= About this exercise =
Select every line below containing the word "something".

Saved entries
-------
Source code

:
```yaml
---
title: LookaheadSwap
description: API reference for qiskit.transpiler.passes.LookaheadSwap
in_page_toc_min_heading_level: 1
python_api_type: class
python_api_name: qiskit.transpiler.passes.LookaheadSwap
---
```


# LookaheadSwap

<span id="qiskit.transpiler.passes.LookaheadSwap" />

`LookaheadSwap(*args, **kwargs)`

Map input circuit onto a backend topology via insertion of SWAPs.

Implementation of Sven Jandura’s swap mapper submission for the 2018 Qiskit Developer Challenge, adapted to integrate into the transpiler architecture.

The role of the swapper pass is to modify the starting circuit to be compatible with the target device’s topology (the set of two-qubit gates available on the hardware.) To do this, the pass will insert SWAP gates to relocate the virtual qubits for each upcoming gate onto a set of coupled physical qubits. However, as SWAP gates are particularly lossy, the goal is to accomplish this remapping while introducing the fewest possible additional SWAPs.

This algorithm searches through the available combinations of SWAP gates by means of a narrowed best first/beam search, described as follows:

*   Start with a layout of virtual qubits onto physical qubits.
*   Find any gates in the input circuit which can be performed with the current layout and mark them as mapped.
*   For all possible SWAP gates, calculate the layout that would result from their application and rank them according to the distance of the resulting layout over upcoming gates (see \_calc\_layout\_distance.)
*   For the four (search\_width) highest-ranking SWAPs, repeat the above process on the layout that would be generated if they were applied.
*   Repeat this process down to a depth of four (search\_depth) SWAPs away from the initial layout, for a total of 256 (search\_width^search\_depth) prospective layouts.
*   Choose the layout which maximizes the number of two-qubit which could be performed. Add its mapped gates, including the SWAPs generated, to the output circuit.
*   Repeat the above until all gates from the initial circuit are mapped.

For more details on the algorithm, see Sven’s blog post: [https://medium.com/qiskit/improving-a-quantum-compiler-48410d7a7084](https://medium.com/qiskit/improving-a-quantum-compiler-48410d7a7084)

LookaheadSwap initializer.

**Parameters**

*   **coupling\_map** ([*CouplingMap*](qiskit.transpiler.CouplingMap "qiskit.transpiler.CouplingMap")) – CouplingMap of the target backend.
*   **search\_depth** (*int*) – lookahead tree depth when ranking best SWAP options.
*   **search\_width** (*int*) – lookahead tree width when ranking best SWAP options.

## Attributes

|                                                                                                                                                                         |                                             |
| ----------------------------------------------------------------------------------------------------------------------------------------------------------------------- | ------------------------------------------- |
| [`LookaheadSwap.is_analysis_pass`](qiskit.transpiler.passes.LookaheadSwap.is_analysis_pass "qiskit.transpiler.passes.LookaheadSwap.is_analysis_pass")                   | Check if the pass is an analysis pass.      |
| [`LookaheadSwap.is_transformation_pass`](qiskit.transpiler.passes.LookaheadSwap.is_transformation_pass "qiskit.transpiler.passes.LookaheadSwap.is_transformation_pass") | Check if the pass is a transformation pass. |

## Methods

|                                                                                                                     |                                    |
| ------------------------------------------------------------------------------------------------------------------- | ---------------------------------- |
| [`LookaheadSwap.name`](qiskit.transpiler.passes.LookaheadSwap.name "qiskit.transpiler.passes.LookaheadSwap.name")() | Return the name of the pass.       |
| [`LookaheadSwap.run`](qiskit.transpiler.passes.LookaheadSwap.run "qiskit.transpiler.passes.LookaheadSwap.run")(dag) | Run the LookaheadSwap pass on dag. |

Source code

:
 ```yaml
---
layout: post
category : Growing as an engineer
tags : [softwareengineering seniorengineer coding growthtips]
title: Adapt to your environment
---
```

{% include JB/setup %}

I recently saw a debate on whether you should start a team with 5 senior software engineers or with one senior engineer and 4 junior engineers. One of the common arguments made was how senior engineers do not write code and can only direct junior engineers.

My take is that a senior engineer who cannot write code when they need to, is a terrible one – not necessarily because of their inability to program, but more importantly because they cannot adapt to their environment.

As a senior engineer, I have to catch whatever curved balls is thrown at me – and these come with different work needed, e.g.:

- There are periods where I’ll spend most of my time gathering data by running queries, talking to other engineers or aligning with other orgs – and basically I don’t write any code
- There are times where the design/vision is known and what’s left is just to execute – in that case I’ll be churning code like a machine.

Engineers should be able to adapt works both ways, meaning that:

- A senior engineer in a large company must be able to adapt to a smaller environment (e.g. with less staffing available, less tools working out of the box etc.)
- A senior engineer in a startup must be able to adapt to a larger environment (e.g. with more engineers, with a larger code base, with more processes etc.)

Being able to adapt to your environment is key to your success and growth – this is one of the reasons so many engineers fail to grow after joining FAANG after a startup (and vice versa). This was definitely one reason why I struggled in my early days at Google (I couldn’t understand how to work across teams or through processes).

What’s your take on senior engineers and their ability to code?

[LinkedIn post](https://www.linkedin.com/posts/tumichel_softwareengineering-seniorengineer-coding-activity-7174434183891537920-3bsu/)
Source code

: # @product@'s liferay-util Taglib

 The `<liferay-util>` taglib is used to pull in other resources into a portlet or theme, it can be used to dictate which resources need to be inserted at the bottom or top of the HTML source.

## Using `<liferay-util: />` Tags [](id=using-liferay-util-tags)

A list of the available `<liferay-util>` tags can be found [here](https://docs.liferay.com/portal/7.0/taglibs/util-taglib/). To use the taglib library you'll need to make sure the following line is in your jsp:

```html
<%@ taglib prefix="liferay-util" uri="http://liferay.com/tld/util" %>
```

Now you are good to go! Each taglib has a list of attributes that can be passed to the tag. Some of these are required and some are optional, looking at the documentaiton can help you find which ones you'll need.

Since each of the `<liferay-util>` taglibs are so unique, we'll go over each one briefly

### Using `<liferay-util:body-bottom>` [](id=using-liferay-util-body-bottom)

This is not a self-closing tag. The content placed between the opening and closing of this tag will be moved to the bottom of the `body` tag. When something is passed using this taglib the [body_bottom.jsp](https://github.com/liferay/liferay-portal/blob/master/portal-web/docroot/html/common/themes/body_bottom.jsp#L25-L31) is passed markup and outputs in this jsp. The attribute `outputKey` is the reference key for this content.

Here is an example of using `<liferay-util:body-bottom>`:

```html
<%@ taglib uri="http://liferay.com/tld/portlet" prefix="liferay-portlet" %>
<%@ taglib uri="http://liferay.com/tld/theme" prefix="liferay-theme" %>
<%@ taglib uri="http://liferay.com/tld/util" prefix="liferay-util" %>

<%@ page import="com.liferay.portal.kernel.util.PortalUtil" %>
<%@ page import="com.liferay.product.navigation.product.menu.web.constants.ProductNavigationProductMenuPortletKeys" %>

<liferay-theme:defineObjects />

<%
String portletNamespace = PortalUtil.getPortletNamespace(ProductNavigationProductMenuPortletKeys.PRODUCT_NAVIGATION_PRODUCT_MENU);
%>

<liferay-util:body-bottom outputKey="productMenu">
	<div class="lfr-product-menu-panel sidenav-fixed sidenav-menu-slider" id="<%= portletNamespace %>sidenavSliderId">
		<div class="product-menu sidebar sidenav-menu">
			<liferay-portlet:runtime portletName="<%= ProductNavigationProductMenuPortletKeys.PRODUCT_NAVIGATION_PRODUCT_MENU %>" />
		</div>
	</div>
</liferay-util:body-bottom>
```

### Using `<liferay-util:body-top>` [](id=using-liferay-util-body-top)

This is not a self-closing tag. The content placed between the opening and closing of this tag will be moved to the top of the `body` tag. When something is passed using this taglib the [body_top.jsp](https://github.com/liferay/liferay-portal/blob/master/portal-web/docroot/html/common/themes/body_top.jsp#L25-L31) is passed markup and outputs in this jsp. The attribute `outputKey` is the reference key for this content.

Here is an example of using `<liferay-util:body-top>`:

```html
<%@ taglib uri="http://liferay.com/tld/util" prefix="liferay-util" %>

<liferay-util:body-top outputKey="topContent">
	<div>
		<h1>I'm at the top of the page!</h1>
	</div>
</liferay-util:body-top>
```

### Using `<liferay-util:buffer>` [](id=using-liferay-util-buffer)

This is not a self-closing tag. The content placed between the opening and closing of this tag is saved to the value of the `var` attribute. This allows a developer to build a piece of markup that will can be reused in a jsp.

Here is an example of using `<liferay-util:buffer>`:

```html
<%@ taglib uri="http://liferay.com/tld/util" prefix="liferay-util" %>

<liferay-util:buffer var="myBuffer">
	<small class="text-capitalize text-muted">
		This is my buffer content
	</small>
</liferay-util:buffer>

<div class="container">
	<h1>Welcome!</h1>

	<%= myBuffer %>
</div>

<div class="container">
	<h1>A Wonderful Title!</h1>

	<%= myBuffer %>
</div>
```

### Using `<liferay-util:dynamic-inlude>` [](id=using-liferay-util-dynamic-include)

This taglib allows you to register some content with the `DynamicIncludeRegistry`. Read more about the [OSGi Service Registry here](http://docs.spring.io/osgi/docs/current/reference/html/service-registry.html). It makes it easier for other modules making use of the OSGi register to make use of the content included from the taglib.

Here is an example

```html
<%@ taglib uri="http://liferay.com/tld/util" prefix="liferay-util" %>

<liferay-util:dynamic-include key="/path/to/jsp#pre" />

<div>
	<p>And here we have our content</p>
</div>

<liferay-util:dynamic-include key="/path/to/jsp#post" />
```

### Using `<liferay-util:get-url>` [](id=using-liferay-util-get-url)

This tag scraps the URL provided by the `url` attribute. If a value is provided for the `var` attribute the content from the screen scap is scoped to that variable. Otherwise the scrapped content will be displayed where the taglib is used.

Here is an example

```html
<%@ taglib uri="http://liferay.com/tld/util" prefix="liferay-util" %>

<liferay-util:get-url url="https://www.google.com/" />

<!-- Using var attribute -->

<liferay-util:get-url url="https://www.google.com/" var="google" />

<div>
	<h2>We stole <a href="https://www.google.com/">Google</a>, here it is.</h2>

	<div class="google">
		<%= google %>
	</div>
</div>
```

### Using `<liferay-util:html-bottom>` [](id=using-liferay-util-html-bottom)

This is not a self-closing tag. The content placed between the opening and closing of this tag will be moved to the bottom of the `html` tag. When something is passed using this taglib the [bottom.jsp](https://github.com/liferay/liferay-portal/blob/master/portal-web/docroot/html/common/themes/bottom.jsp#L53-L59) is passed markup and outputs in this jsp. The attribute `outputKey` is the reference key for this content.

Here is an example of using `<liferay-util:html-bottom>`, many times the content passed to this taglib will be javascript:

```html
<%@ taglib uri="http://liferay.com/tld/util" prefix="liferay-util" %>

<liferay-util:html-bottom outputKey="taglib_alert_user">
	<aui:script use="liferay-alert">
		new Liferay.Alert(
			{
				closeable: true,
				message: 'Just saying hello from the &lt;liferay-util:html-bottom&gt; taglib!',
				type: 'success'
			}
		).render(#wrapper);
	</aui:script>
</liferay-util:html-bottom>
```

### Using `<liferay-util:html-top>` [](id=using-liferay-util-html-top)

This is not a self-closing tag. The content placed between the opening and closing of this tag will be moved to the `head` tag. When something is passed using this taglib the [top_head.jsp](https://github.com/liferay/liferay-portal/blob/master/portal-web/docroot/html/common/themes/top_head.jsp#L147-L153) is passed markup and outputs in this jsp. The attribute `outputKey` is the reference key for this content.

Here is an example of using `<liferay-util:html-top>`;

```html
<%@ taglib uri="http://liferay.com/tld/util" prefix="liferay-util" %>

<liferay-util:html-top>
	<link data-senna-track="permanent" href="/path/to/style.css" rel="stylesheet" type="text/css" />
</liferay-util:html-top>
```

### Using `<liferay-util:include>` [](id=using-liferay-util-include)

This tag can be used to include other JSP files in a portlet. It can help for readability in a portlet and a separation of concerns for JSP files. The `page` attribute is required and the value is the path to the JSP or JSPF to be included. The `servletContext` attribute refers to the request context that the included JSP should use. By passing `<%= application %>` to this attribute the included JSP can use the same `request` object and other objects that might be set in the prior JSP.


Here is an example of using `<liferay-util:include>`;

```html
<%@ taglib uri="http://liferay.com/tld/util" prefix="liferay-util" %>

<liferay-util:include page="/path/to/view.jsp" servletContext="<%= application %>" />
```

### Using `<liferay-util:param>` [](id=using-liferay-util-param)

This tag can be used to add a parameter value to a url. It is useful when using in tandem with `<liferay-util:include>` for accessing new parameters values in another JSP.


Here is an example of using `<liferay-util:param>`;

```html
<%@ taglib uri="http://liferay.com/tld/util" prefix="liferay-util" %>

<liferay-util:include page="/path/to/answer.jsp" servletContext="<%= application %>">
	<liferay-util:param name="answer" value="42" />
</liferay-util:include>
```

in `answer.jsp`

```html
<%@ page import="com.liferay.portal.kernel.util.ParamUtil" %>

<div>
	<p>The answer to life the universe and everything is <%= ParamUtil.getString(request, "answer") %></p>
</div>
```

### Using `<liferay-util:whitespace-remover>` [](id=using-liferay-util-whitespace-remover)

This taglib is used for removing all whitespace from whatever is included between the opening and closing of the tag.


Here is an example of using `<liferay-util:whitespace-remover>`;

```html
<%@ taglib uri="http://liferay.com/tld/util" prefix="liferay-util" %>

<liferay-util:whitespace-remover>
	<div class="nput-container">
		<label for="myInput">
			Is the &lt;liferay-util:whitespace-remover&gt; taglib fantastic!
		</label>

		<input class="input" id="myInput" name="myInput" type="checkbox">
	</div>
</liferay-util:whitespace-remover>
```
-------
= Solution to this exercise =
This is not a self-closing tag. The content placed between the opening and closing of this tag will be moved to the bottom of the `body` tag. When something is passed using this taglib the [body_bottom.jsp](https://github.com/liferay/liferay-portal/blob/master/portal-web/docroot/html/common/themes/body_bottom.jsp#L25-L31) is passed markup and outputs in this jsp. The attribute `outputKey` is the reference key for this content.
This is not a self-closing tag. The content placed between the opening and closing of this tag will be moved to the top of the `body` tag. When something is passed using this taglib the [body_top.jsp](https://github.com/liferay/liferay-portal/blob/master/portal-web/docroot/html/common/themes/body_top.jsp#L25-L31) is passed markup and outputs in this jsp. The attribute `outputKey` is the reference key for this content.
This is not a self-closing tag. The content placed between the opening and closing of this tag will be moved to the bottom of the `html` tag. When something is passed using this taglib the [bottom.jsp](https://github.com/liferay/liferay-portal/blob/master/portal-web/docroot/html/common/themes/bottom.jsp#L53-L59) is passed markup and outputs in this jsp. The attribute `outputKey` is the reference key for this content.
This is not a self-closing tag. The content placed between the opening and closing of this tag will be moved to the `head` tag. When something is passed using this taglib the [top_head.jsp](https://github.com/liferay/liferay-portal/blob/master/portal-web/docroot/html/common/themes/top_head.jsp#L147-L153) is passed markup and outputs in this jsp. The attribute `outputKey` is the reference key for this content.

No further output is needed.